BSS Med., P.C. v Metropolitan Prop. & Cas. Ins., 73 Misc 3d 146(A)(App. Term 2d Dept. 2021)
“A motion is made when the notice of motion is served (see CPLR 2211; Russo v Eveco Dev. Corp., 256 AD2d 566, 566 [1998]; Chimbay v Palma, 14 Misc 3d 130[A], 2007 NY Slip Op 50019[U] [App Term, 2d Dept, 2d & 11th Jud Dists 2007]), and when a motion is served upon a party’s attorney by mail, service is complete upon mailing (see CPLR 2103 [b] [2]; Pietrafesa v Canestro, 130 AD3d 602 [2015]). Here, it is uncontroverted that the notice of trial, the Civil Court equivalent of a note of issue, was filed on June 14, 2018 [*2]and, thus, contrary to the Civil Court’s determination, defendant’s motion was timely when it was served on October 12, 2018.”

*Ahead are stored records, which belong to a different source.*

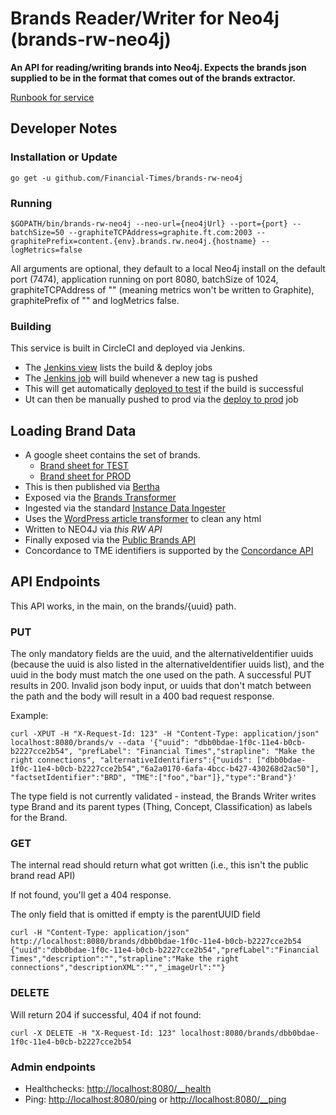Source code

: # Brands Reader/Writer for Neo4j (brands-rw-neo4j)

__An API for reading/writing brands into Neo4j. Expects the brands json supplied to be in the format that comes out of the brands extractor.__

[Runbook for service](https://sites.google.com/a/ft.com/ft-technology-service-transition/home/run-book-library/brand-rw-neo4j)

## Developer Notes

### Installation or Update
`go get -u github.com/Financial-Times/brands-rw-neo4j`

### Running
`$GOPATH/bin/brands-rw-neo4j --neo-url={neo4jUrl} --port={port} --batchSize=50 --graphiteTCPAddress=graphite.ft.com:2003 --graphitePrefix=content.{env}.brands.rw.neo4j.{hostname} --logMetrics=false`

All arguments are optional, they default to a local Neo4j install on the default port (7474), application running on port 8080, batchSize of 1024, graphiteTCPAddress of "" (meaning metrics won't be written to Graphite), graphitePrefix of "" and logMetrics false.

### Building
This service is built in CircleCI and deployed via Jenkins.

* The [Jenkins view](http://ftjen10085-lvpr-uk-p:8181/view/JOBS-brands-rw-neo4j/) lists the build & deploy jobs
* The [Jenkins job](http://ftjen10085-lvpr-uk-p:8181/view/JOBS-brands-rw-neo4j/job/brands-rw-neo4j-0-build/) will build whenever a new tag is pushed
* This will get automatically [deployed to test](http://ftjen10085-lvpr-uk-p:8181/view/JOBS-brands-rw-neo4j/job/brands-rw-neo4j-2-deploy-test/) if the build is successful
* Ut can then be manually pushed to prod via the [deploy to prod](http://ftjen10085-lvpr-uk-p:8181/view/JOBS-brands-rw-neo4j/job/brands-rw-neo4j-4-deploy-production/) job

## Loading Brand Data
* A google sheet contains the set of brands.
  * [Brand sheet for TEST](https://docs.google.com/spreadsheets/d/1wEdVRLtayZ6-XBfYM3vKAGaOV64cNJD3L8MlLM8-uFY)
  * [Brand sheet for PROD](https://docs.google.com/spreadsheets/d/1Cq8_FyuiSajwn7d9AD0XuJlH1gthxF--5ZFa0JhvNqU)
* This is then published via [Bertha](https://github.com/ft-interactive/bertha/wiki/Tutorial)
* Exposed via the [Brands Transformer](http://git.svc.ft.com:8080/projects/CP/repos/brands-transformer)
* Ingested via the standard [Instance Data Ingester](http://git.svc.ft.com:8080/projects/CP/repos/instance-data-ingester)
* Uses the [WordPress article transformer](http://git.svc.ft.com:8080/projects/CP/repos/wordpress-article-transformer) to clean any html
* Written to NEO4J via *this RW API*
* Finally exposed via the [Public Brands API](https://github.com/Financial-Times/public-brands-api)
* Concordance to TME identifiers is supported by the [Concordance API](https://github.com/Financial-Times/public-concordances-api)

## API Endpoints

This API works, in the main, on the brands/{uuid} path.

### PUT
The only mandatory fields are the uuid, and the alternativeIdentifier uuids (because the uuid is also listed in the alternativeIdentifier uuids list), and the uuid in the body must match the one used on the path. A successful PUT results in 200.
Invalid json body input, or uuids that don't match between the path and the body will result in a 400 bad request response.

Example:

```
curl -XPUT -H "X-Request-Id: 123" -H "Content-Type: application/json" localhost:8080/brands/v --data '{"uuid": "dbb0bdae-1f0c-11e4-b0cb-b2227cce2b54", "prefLabel": "Financial Times","strapline": "Make the right connections", "alternativeIdentifiers":{"uuids": ["dbb0bdae-1f0c-11e4-b0cb-b2227cce2b54","6a2a0170-6afa-4bcc-b427-430268d2ac50"], "factsetIdentifier":"BRD", "TME":["foo","bar"]},"type":"Brand"}'
```

The type field is not currently validated - instead, the Brands Writer writes type Brand and its parent types (Thing, Concept, Classification) as labels for the Brand.

### GET
The internal read should return what got written (i.e., this isn't the public brand read API)

If not found, you'll get a 404 response.

The only field that is omitted if empty is the parentUUID field
```
curl -H "Content-Type: application/json" http://localhost:8080/brands/dbb0bdae-1f0c-11e4-b0cb-b2227cce2b54
{"uuid":"dbb0bdae-1f0c-11e4-b0cb-b2227cce2b54","prefLabel":"Financial Times","description":"","strapline":"Make the right connections","descriptionXML":"","_imageUrl":""}
```

### DELETE
Will return 204 if successful, 404 if not found:
```
curl -X DELETE -H "X-Request-Id: 123" localhost:8080/brands/dbb0bdae-1f0c-11e4-b0cb-b2227cce2b54
```

### Admin endpoints
* Healthchecks: [http://localhost:8080/__health](http://localhost:8080/__health)
* Ping: [http://localhost:8080/ping](http://localhost:8080/ping) or [http://localhost:8080/__ping](http://localhost:8080/__ping)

This is a relic of a bygone era, well should be. Yet, we still in 2022 have courts that do not engage in e-filing, and placement of the motion in the mail is still dispositive of when the 120-day or 60-day clock begins to run. I also believe Straniere was correct in finding that 3212(a) should not apply to lower courts. If pro-se, an NOT is unnecessary. Same is not true when two parties are attorney represented. NY would best be served by case management orders with cut-off dates.